Exercise input Start Marker

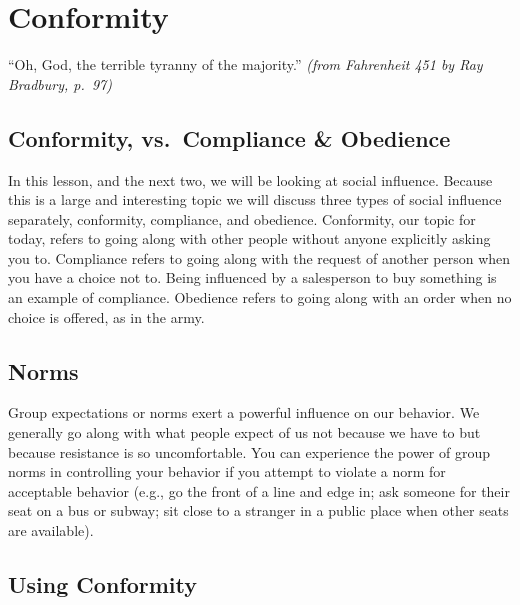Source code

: \documentclass[
]{book}
\begin{document}
\hypertarget{conformity}{%
\section{Conformity}\label{conformity}}

``Oh, God, the terrible tyranny of the majority.'' \emph{(from Fahrenheit 451 by Ray Bradbury, p.~97)}

\hypertarget{conformity-vs.-compliance-obedience}{%
\subsection*{Conformity, vs.~Compliance \& Obedience}\label{conformity-vs.-compliance-obedience}}

In this lesson, and the next two, we will be looking at social influence. Because this is a large and interesting topic we will discuss three types of social influence separately, conformity, compliance, and obedience. Conformity, our topic for today, refers to going along with other people without anyone explicitly asking you to. Compliance refers to going along with the request of another person when you have a choice not to. Being influenced by a salesperson to buy something is an example of compliance. Obedience refers to going along with an order when no choice is offered, as in the army.

\hypertarget{norms}{%
\subsection*{Norms}\label{norms}}

Group expectations or norms exert a powerful influence on our behavior. We generally go along with what people expect of us not because we have to but because resistance is so uncomfortable. You can experience the power of group norms in controlling your behavior if you attempt to violate a norm for acceptable behavior (e.g., go the front of a line and edge in; ask someone for their seat on a bus or subway; sit close to a stranger in a public place when other seats are available).

\hypertarget{using-conformity}{%
\subsection*{Using Conformity}\label{using-conformity}}
\end{document}
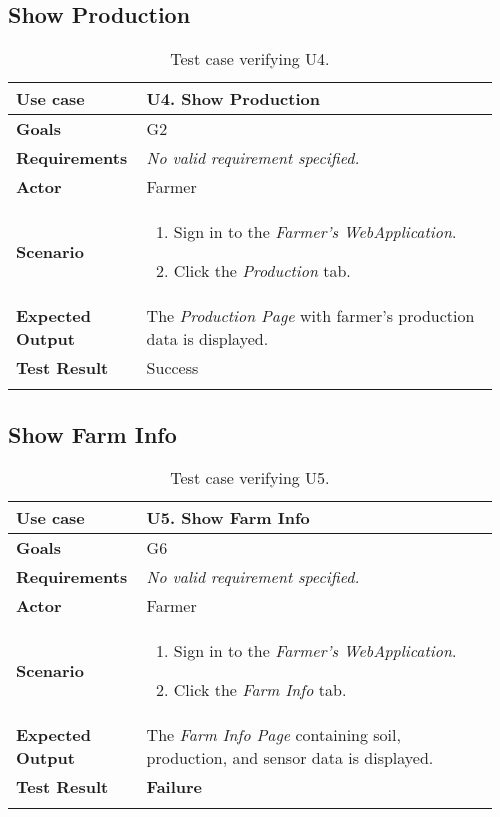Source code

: \subsection{Show Production}

\begin{longtable}{@{}p{0.25\linewidth}p{0.71\linewidth}@{}}
	\toprule
	\textbf{Use case} & \textbf{U4.} Show Production\\
	\midrule
	\textbf{Goals} & G2\\
	\midrule
	\textbf{Requirements} & \textit{No valid requirement specified.}\\
	\midrule
	\textbf{Actor} & Farmer\\
	\midrule
	\textbf{Scenario} &
	\begin{enumerate}[leftmargin=.4cm,noitemsep,topsep=0pt,before=\vspace{-3mm},after=\vspace{-4mm}]
		\item Sign in to the \textit{Farmer's WebApplication}.
		\item Click the \textit{Production} tab.
	\end{enumerate}\\
	\midrule
	\textbf{Expected Output} & The \textit{Production Page} with farmer's production data is displayed.\\
	\midrule
	\textbf{Test Result} & Success\\
	\bottomrule
	\caption{Test case verifying U4.}
\end{longtable}

\subsection{Show Farm Info}

\begin{longtable}{@{}p{0.25\linewidth}p{0.71\linewidth}@{}}
	\toprule
	\textbf{Use case} & \textbf{U5.} Show Farm Info\\
	\midrule
	\textbf{Goals} & G6\\
	\midrule
	\textbf{Requirements} & \textit{No valid requirement specified.}\\
	\midrule
	\textbf{Actor} & Farmer\\
	\midrule
	\textbf{Scenario} &
	\begin{enumerate}[leftmargin=.4cm,noitemsep,topsep=0pt,before=\vspace{-3mm},after=\vspace{-4mm}]
		\item Sign in to the \textit{Farmer's WebApplication}.
		\item Click the \textit{Farm Info} tab.
	\end{enumerate}\\
	\midrule
	\textbf{Expected Output} & The \textit{Farm Info Page} containing soil, production, and sensor data is displayed.\\
	\midrule
	\textbf{Test Result} & \textbf{Failure}\\
	\bottomrule
	\caption{Test case verifying U5.}
\end{longtable}

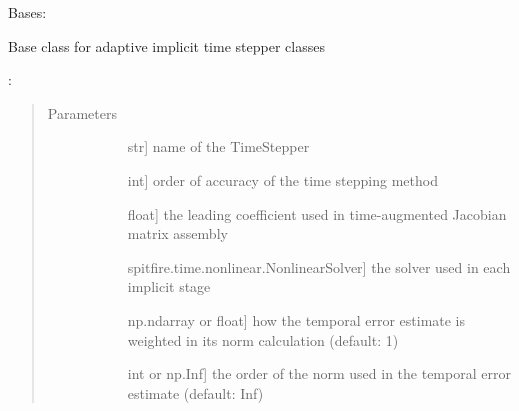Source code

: \documentclass[letterpaper,10pt,english]{sphinxmanual}
\begin{document}
\begin{fulllineitems}
\label{\detokenize{spitfire.time.methods:spitfire.time.methods.AdaptiveImplicitTimeStepper}}
Bases: {\hyperref[\detokenize{spitfire.time.methods:spitfire.time.methods.ImplicitTimeStepper}]{}}

Base class for adaptive implicit time stepper classes

:
\begin{quote}\begin{description}
\item[{Parameters}] \leavevmode\begin{description}
\item[{}] \leavevmode{[}str{]}
name of the TimeStepper

\item[{}] \leavevmode{[}int{]}
order of accuracy of the time stepping method

\item[{}] \leavevmode{[}float{]}
the leading coefficient used in time-augmented Jacobian matrix assembly

\item[{}] \leavevmode{[}spitfire.time.nonlinear.NonlinearSolver{]}
the solver used in each implicit stage

\item[{}] \leavevmode{[}np.ndarray or float{]}
how the temporal error estimate is weighted in its norm calculation (default: 1)

\item[{}] \leavevmode{[}int or np.Inf{]}
the order of the norm used in the temporal error estimate (default: Inf)

\end{description}

\end{description}\end{quote}


\end{fulllineitems}
\end{document}
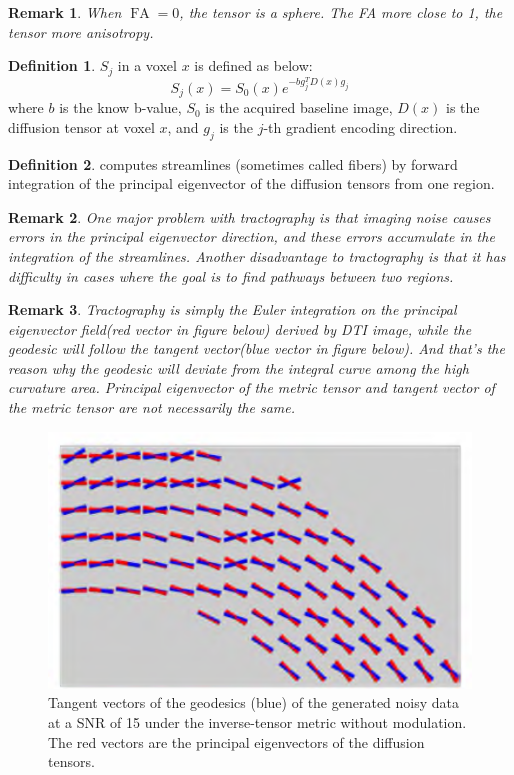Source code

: \documentclass[a4paper]{article}
\theoremstyle{definition}
\newtheorem{definition}{Definition}
\theoremstyle{plain}
\newtheorem{remark}{Remark}
\begin{document}
\begin{remark}
When $\operatorname{FA}=0$, the tensor is a sphere. The FA more close to 1, the tensor more anisotropy.
\end{remark}

\begin{definition}
 $S_j$ in a voxel $x$ is defined as below:
\begin{equation*}
    S_j(x)=S_0(x)e^{-bg^T_jD(x)g_j}
\end{equation*}
where $b$ is the know b-value, $S_0$ is the acquired baseline image, $D(x)$ is the diffusion tensor at voxel $x$, and $g_j$ is the $j$-th gradient encoding direction.
\end{definition}

\begin{definition}
 computes streamlines (sometimes called fibers) by forward integration of the principal eigenvector of the diffusion tensors from one region.
\end{definition}

\begin{remark}
One major problem with tractography is that imaging noise causes errors in the principal eigenvector direction, and these errors accumulate in the integration of the streamlines. Another disadvantage to tractography is that it has difficulty in cases where the goal is to find pathways between two regions.
\end{remark}

\begin{remark}
Tractography is simply the Euler integration on the principal eigenvector field(red vector in figure below) derived by DTI image, while the geodesic will follow the tangent vector(blue vector in figure below). And that's the reason why the geodesic will deviate from the integral curve among the high curvature area. Principal eigenvector of the metric tensor and tangent vector of the metric tensor are not necessarily the same.
\end{remark}

\begin{figure}[H]
    \centering
    \includegraphics[scale=0.5]{figure/teneigen.png}
    \caption{Tangent vectors of the geodesics (blue) of the generated noisy data at a SNR of 15 under the inverse-tensor metric without modulation. The red vectors are the principal eigenvectors of the diffusion tensors.}
\end{figure}
\end{document}

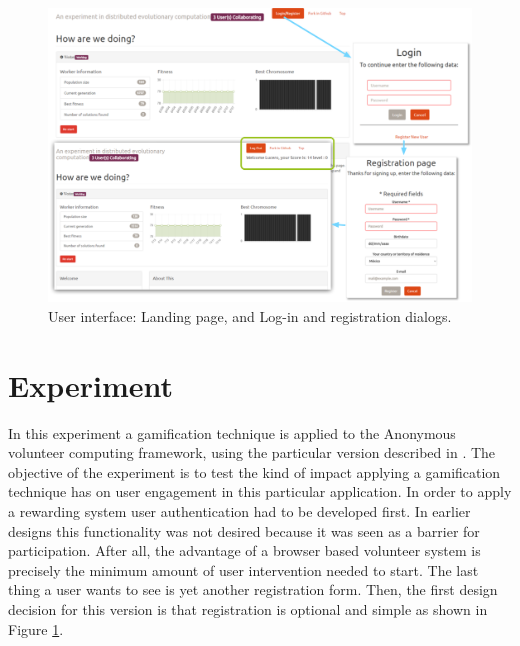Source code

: \documentclass{llncs}
\begin{document}
\begin{figure}[htb]
    \centering
        \includegraphics[width=5in]{img/login.png}
    \caption{ User interface: Landing page, and Log-in and registration dialogs.
    }
    \label{fig:login}
\end{figure}

\section{Experiment}
\label{sec:experiments}

In this experiment a gamification technique is applied to
the Anonymous
volunteer computing framework, using the
particular version described in \cite{DBLP:conf/gecco/MereloCGCRV16,2016arXiv160101607M}.
The objective of the experiment is to test the kind of impact
applying a gamification technique has on user engagement in this
particular application. In order to apply a rewarding system
user authentication had to be developed first. In earlier designs
this functionality was not desired because it was seen as a barrier
for participation. After all, the advantage of a browser based volunteer system
is precisely the minimum amount of user intervention needed to start.
The last thing a user wants to see is yet another registration form.
Then, the first design decision for this version is that registration is optional and simple as shown in Figure \ref{fig:login}.
\end{document}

Exercise input End Marker

- Directions:
Only an exact, picture-free copy of the entries counts as the answer.

- Solution for this problem:
Source code

: \documentclass[
]{book}
\begin{document}
\hypertarget{conformity}{%
\section{Conformity}\label{conformity}}

``Oh, God, the terrible tyranny of the majority.'' \emph{(from Fahrenheit 451 by Ray Bradbury, p.~97)}

\hypertarget{conformity-vs.-compliance-obedience}{%
\subsection*{Conformity, vs.~Compliance \& Obedience}\label{conformity-vs.-compliance-obedience}}

In this lesson, and the next two, we will be looking at social influence. Because this is a large and interesting topic we will discuss three types of social influence separately, conformity, compliance, and obedience. Conformity, our topic for today, refers to going along with other people without anyone explicitly asking you to. Compliance refers to going along with the request of another person when you have a choice not to. Being influenced by a salesperson to buy something is an example of compliance. Obedience refers to going along with an order when no choice is offered, as in the army.

\hypertarget{norms}{%
\subsection*{Norms}\label{norms}}

Group expectations or norms exert a powerful influence on our behavior. We generally go along with what people expect of us not because we have to but because resistance is so uncomfortable. You can experience the power of group norms in controlling your behavior if you attempt to violate a norm for acceptable behavior (e.g., go the front of a line and edge in; ask someone for their seat on a bus or subway; sit close to a stranger in a public place when other seats are available).

\hypertarget{using-conformity}{%
\subsection*{Using Conformity}\label{using-conformity}}
\end{document}
Source code

: \subsection{Show Production}

\begin{longtable}{@{}p{0.25\linewidth}p{0.71\linewidth}@{}}
	\toprule
	\textbf{Use case} & \textbf{U4.} Show Production\\
	\midrule
	\textbf{Goals} & G2\\
	\midrule
	\textbf{Requirements} & \textit{No valid requirement specified.}\\
	\midrule
	\textbf{Actor} & Farmer\\
	\midrule
	\textbf{Scenario} &
	\begin{enumerate}[leftmargin=.4cm,noitemsep,topsep=0pt,before=\vspace{-3mm},after=\vspace{-4mm}]
		\item Sign in to the \textit{Farmer's WebApplication}.
		\item Click the \textit{Production} tab.
	\end{enumerate}\\
	\midrule
	\textbf{Expected Output} & The \textit{Production Page} with farmer's production data is displayed.\\
	\midrule
	\textbf{Test Result} & Success\\
	\bottomrule
	\caption{Test case verifying U4.}
\end{longtable}

\subsection{Show Farm Info}

\begin{longtable}{@{}p{0.25\linewidth}p{0.71\linewidth}@{}}
	\toprule
	\textbf{Use case} & \textbf{U5.} Show Farm Info\\
	\midrule
	\textbf{Goals} & G6\\
	\midrule
	\textbf{Requirements} & \textit{No valid requirement specified.}\\
	\midrule
	\textbf{Actor} & Farmer\\
	\midrule
	\textbf{Scenario} &
	\begin{enumerate}[leftmargin=.4cm,noitemsep,topsep=0pt,before=\vspace{-3mm},after=\vspace{-4mm}]
		\item Sign in to the \textit{Farmer's WebApplication}.
		\item Click the \textit{Farm Info} tab.
	\end{enumerate}\\
	\midrule
	\textbf{Expected Output} & The \textit{Farm Info Page} containing soil, production, and sensor data is displayed.\\
	\midrule
	\textbf{Test Result} & \textbf{Failure}\\
	\bottomrule
	\caption{Test case verifying U5.}
\end{longtable}

Source code

: \documentclass[letterpaper,10pt,english]{sphinxmanual}
\begin{document}
\begin{fulllineitems}
\label{\detokenize{spitfire.time.methods:spitfire.time.methods.AdaptiveImplicitTimeStepper}}
Bases: {\hyperref[\detokenize{spitfire.time.methods:spitfire.time.methods.ImplicitTimeStepper}]{}}

Base class for adaptive implicit time stepper classes

:
\begin{quote}\begin{description}
\item[{Parameters}] \leavevmode\begin{description}
\item[{}] \leavevmode{[}str{]}
name of the TimeStepper

\item[{}] \leavevmode{[}int{]}
order of accuracy of the time stepping method

\item[{}] \leavevmode{[}float{]}
the leading coefficient used in time-augmented Jacobian matrix assembly

\item[{}] \leavevmode{[}spitfire.time.nonlinear.NonlinearSolver{]}
the solver used in each implicit stage

\item[{}] \leavevmode{[}np.ndarray or float{]}
how the temporal error estimate is weighted in its norm calculation (default: 1)

\item[{}] \leavevmode{[}int or np.Inf{]}
the order of the norm used in the temporal error estimate (default: Inf)

\end{description}

\end{description}\end{quote}


\end{fulllineitems}
\end{document}
Source code

: \documentclass[a4paper]{article}
\theoremstyle{definition}
\newtheorem{definition}{Definition}
\theoremstyle{plain}
\newtheorem{remark}{Remark}
\begin{document}
\begin{remark}
When $\operatorname{FA}=0$, the tensor is a sphere. The FA more close to 1, the tensor more anisotropy.
\end{remark}

\begin{definition}
 $S_j$ in a voxel $x$ is defined as below:
\begin{equation*}
    S_j(x)=S_0(x)e^{-bg^T_jD(x)g_j}
\end{equation*}
where $b$ is the know b-value, $S_0$ is the acquired baseline image, $D(x)$ is the diffusion tensor at voxel $x$, and $g_j$ is the $j$-th gradient encoding direction.
\end{definition}

\begin{definition}
 computes streamlines (sometimes called fibers) by forward integration of the principal eigenvector of the diffusion tensors from one region.
\end{definition}

\begin{remark}
One major problem with tractography is that imaging noise causes errors in the principal eigenvector direction, and these errors accumulate in the integration of the streamlines. Another disadvantage to tractography is that it has difficulty in cases where the goal is to find pathways between two regions.
\end{remark}

\begin{remark}
Tractography is simply the Euler integration on the principal eigenvector field(red vector in figure below) derived by DTI image, while the geodesic will follow the tangent vector(blue vector in figure below). And that's the reason why the geodesic will deviate from the integral curve among the high curvature area. Principal eigenvector of the metric tensor and tangent vector of the metric tensor are not necessarily the same.
\end{remark}

\begin{figure}[H]
    \centering
    \includegraphics[scale=0.5]{figure/teneigen.png}
    \caption{Tangent vectors of the geodesics (blue) of the generated noisy data at a SNR of 15 under the inverse-tensor metric without modulation. The red vectors are the principal eigenvectors of the diffusion tensors.}
\end{figure}
\end{document}

Source code

: \documentclass{llncs}
\begin{document}
\begin{figure}[htb]
    \centering
        \includegraphics[width=5in]{img/login.png}
    \caption{ User interface: Landing page, and Log-in and registration dialogs.
    }
    \label{fig:login}
\end{figure}

\section{Experiment}
\label{sec:experiments}

In this experiment a gamification technique is applied to
the Anonymous
volunteer computing framework, using the
particular version described in \cite{DBLP:conf/gecco/MereloCGCRV16,2016arXiv160101607M}.
The objective of the experiment is to test the kind of impact
applying a gamification technique has on user engagement in this
particular application. In order to apply a rewarding system
user authentication had to be developed first. In earlier designs
this functionality was not desired because it was seen as a barrier
for participation. After all, the advantage of a browser based volunteer system
is precisely the minimum amount of user intervention needed to start.
The last thing a user wants to see is yet another registration form.
Then, the first design decision for this version is that registration is optional and simple as shown in Figure \ref{fig:login}.
\end{document}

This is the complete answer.